I just finished writing 73,000 words about Francesco, the young man from Assisi who overcame post-traumatic stress from battles, as well as a year-long imprisonment, before being ransomed by his rich mercantile father. Continue reading

Sweat Lodge Reveals many Creative Spirits

     It took several hours for the effects of the Sweat Lodge ceremony to kick in, but when it did, I realized the control I always thought I needed was not in my hands, but in what the Greeks called the Fates; the Christians, God; and the Buddhists, Karma.

     A Divine source, referred to by some as the “Force,” the Divine Feminine, the Creator, has dealt a hand to play with our own free will. We get to choose which cards to keep and the ones to discard. By standing pat or by seeking new ones to “change our luck” or to improve our hand, we cast our lot to the future. None of us expects to lose or to face tragedy or a financial crisis. We hope for improvement, to enrich ourselves through our card-playing skills and years of studying the game of life.

     In the end, the winner is not necessarily the one who drew the highest hand – a royal straight flush versus a pair of kings and deuces. It is the player that can place the bet, and deal with the loss or win with equanimity, that emerges the victor. There is no win, there is no loss. There is just an awareness of the game and how to view it from a state of grace, the right frame of mind, the right attitude. All disappointments arise and end.

All Things Must Have a Beginning and an End

     All roller-coaster thrills must end. In understanding that everything that comes into my existence must someday leave, I can live with its impermanent nature more easily. Treat it the same whether it is good or bad, foul or fresh, holy or unholy. The moment of pleasure and the moment of dissatisfaction will pass. Each will arise and reach its crescendo of joy or sadness, and then each will fall, dissipating and returning from whence it came, leaving naught but a memory we can choose to relive or to drop if similar conditions arise to trigger its recall later.

     None of this was clear when the sweat poured out of me as 10 men and women crawled on hands and knees into the Sweat Lodge outside of Pottstown, PA. We took part in a ceremony honoring the “Great Spirit,” while offering prayers to the four corners of the earth and beyond. We sweated as the lodge leader spread bits of sage, tobacco, and other herbs onto the red-hot coals, causing an eruption of tiny flames that shot upwards and out of the stones but remained safely in a pit dug earlier to contain a total of some 15 hot, glowing rocks.

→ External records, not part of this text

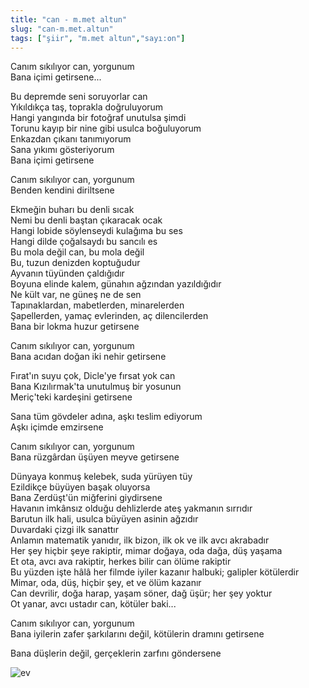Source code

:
 ```yaml
---
title: "can - m.met altun"
slug: "can-m.met.altun"
tags: ["şiir", "m.met altun","sayı:on"]
---
```


Canım sıkılıyor can, yorgunum  
Bana içimi getirsene...

Bu depremde seni soruyorlar can\
Yıkıldıkça taş, toprakla doğruluyorum\
Hangi yangında bir fotoğraf unutulsa şimdi\
Torunu kayıp bir nine gibi usulca boğuluyorum\
Enkazdan çıkanı tanımıyorum\
Sana yıkımı gösteriyorum\
Bana içimi getirsene

Canım sıkılıyor can, yorgunum\
Benden kendini diriltsene

Ekmeğin buharı bu denli sıcak\
Nemi bu denli baştan çıkaracak ocak\
Hangi lobide söylenseydi kulağıma bu ses\
Hangi dilde çoğalsaydı bu sancılı es\
Bu mola değil can, bu mola değil\
Bu, tuzun denizden koptuğudur\
Ayvanın tüyünden çaldığıdır\
Boyuna elinde kalem, günahın ağzından yazıldığıdır\
Ne kült var, ne güneş ne de sen\
Tapınaklardan, mabetlerden, minarelerden\
Şapellerden, yamaç evlerinden, aç dilencilerden\
Bana bir lokma huzur getirsene

Canım sıkılıyor can, yorgunum\
Bana acıdan doğan iki nehir getirsene

Fırat'ın suyu çok, Dicle'ye fırsat yok can\
Bana Kızılırmak'ta unutulmuş bir yosunun\
Meriç'teki kardeşini getirsene

Sana tüm gövdeler adına, aşkı teslim ediyorum\
Aşkı içimde emzirsene

Canım sıkılıyor can, yorgunum\
Bana rüzgârdan üşüyen meyve getirsene

Dünyaya konmuş kelebek, suda yürüyen tüy\
Ezildikçe büyüyen başak oluyorsa\
Bana Zerdüşt'ün miğferini giydirsene\
Havanın imkânsız olduğu dehlizlerde ateş yakmanın sırrıdır\
Barutun ilk hali, usulca büyüyen asinin ağzıdır\
Duvardaki çizgi ilk sanattır\
Anlamın matematik yanıdır, ilk bizon, ilk ok ve ilk avcı akrabadır\
Her şey hiçbir şeye rakiptir, mimar doğaya, oda dağa, düş yaşama\
Et ota, avcı ava rakiptir, herkes bilir can ölüme rakiptir\
Bu yüzden işte hâlâ her filmde iyiler kazanır halbuki; galipler
kötülerdir\
Mimar, oda, düş, hiçbir şey, et ve ölüm kazanır\
Can devrilir, doğa harap, yaşam söner, dağ üşür; her şey yoktur\
Ot yanar, avcı ustadır can, kötüler baki...

Canım sıkılıyor can, yorgunum\
Bana iyilerin zafer şarkılarını değil, kötülerin dramını getirsene

Bana düşlerin değil, gerçeklerin zarfını göndersene



![ev](/img/evv.jpg)
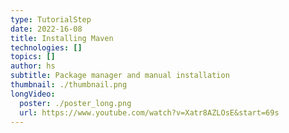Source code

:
 ```yaml
---
type: TutorialStep
date: 2022-16-08
title: Installing Maven
technologies: []
topics: []
author: hs
subtitle: Package manager and manual installation
thumbnail: ./thumbnail.png
longVideo:
  poster: ./poster_long.png
  url: https://www.youtube.com/watch?v=Xatr8AZLOsE&start=69s
---
```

Prayers Offered for All Directions in the Lodge

     Each one had been baked in a much bigger pit built a slight distance outside of the lodge, where a stone-bearer had been heating them over a slow-burning fire for several hours. Two to four rocks were requested for each “sweat,” or prayerful focus in a given direction. We offered three prayers each for the West, the South, and the North.

     Then just as the sweat seemed to be unbearable for the likes of me, the number of prayers for the East increased to five, six, seven, eight, and beyond . . .  I lowered my head to the floor of the lodge, taking in the cooler air and praying a silent prayer that all the prayers would stop so that I could get the hell out of there!

     The prayers did stop, and we offered a blanket thanksgiving for all. I believe, however, that my silent prayer even helped to cleanse and purify me, removing and burning away the hellish traces of lower, base nature.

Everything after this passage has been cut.